» The data
========================================================================

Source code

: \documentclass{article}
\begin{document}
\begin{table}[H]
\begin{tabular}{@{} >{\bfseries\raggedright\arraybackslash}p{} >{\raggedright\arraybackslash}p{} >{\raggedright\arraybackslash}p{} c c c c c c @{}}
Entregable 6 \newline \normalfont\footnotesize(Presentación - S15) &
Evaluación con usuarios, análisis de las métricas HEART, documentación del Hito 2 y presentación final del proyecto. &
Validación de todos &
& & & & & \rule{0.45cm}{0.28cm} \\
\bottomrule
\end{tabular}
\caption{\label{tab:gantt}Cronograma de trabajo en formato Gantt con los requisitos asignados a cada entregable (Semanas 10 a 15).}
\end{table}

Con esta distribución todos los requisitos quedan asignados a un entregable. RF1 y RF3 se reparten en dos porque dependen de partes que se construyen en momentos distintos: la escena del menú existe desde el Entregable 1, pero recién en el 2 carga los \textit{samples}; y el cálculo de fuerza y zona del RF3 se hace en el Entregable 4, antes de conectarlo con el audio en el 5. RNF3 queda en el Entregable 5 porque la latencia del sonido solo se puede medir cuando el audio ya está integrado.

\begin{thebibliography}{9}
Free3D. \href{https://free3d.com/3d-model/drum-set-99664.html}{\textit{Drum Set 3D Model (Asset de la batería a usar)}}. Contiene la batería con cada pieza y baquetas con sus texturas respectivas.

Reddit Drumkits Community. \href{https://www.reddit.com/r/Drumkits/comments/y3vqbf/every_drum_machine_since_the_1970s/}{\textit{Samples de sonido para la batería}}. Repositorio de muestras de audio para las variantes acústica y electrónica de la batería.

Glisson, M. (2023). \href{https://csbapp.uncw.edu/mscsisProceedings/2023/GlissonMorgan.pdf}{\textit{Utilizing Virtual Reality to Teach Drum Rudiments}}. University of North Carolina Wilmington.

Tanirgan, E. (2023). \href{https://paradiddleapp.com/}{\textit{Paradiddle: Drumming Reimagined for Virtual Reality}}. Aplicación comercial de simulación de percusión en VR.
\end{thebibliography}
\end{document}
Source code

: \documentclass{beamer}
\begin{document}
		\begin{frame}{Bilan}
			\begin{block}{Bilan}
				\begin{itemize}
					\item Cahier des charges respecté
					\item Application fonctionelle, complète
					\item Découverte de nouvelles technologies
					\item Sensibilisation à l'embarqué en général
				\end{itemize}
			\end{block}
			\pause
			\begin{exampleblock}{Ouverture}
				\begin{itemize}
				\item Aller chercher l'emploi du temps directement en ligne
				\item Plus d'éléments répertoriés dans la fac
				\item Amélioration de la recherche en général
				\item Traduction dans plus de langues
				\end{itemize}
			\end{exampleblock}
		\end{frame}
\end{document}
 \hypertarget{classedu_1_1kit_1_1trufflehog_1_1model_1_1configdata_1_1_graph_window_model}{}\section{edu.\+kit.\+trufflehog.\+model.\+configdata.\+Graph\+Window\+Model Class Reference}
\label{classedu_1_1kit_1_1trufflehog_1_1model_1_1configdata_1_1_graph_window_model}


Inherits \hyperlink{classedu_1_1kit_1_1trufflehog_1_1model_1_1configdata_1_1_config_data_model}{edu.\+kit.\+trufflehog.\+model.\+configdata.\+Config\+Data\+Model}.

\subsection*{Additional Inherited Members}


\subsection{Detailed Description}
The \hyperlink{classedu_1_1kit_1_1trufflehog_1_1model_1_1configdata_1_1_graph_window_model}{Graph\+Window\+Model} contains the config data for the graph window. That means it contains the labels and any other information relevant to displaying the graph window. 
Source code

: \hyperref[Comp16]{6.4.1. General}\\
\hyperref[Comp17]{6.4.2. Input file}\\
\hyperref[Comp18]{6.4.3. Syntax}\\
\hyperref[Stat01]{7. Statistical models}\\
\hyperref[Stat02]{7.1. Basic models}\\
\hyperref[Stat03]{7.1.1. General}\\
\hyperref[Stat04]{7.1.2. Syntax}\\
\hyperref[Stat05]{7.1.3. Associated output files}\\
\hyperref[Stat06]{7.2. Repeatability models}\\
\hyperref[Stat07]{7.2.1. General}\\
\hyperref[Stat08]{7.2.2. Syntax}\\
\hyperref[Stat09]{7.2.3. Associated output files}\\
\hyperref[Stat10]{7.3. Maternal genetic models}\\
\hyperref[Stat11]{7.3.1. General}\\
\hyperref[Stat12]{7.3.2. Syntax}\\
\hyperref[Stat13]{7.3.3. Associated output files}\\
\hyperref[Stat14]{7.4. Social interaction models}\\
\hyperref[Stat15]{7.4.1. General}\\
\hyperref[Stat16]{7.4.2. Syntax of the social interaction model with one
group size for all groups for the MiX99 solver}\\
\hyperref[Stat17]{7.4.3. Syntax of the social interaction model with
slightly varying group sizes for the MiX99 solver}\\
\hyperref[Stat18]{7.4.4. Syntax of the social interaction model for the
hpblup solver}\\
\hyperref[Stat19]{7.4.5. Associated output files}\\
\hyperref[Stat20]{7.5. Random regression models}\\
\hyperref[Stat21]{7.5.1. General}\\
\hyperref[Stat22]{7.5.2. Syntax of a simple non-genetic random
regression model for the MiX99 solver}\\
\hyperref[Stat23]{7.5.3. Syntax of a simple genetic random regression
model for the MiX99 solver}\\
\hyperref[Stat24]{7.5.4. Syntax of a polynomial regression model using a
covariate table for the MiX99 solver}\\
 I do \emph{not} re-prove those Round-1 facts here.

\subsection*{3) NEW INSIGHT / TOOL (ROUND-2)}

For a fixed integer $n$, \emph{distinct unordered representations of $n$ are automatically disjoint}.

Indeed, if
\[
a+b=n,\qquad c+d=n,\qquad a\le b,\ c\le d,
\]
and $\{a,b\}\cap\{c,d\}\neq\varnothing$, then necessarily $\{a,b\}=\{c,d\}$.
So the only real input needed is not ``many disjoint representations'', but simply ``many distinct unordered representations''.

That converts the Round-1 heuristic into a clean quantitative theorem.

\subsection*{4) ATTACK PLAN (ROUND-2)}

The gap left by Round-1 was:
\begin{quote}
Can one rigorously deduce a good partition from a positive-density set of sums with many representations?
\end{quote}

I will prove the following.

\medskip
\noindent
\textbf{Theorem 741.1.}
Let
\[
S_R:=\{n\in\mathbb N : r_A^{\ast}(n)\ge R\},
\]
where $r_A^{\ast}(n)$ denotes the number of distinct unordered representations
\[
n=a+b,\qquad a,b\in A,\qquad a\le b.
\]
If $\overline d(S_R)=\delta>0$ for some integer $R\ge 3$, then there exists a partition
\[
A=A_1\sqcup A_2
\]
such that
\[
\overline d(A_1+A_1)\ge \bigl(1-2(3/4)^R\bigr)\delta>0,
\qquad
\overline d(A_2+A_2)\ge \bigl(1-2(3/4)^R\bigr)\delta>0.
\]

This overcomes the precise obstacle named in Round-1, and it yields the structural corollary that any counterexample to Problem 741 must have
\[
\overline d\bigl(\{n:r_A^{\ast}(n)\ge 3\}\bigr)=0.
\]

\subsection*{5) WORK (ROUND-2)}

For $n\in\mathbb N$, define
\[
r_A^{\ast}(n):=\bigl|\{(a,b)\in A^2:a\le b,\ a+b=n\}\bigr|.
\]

========================================================================

» Your objective
Would you copy every line from the listing above that has the string "tabular" in it?

» Written solution
\begin{tabular}{@{} >{\bfseries\raggedright\arraybackslash}p{} >{\raggedright\arraybackslash}p{} >{\raggedright\arraybackslash}p{} c c c c c c @{}}
\end{tabular}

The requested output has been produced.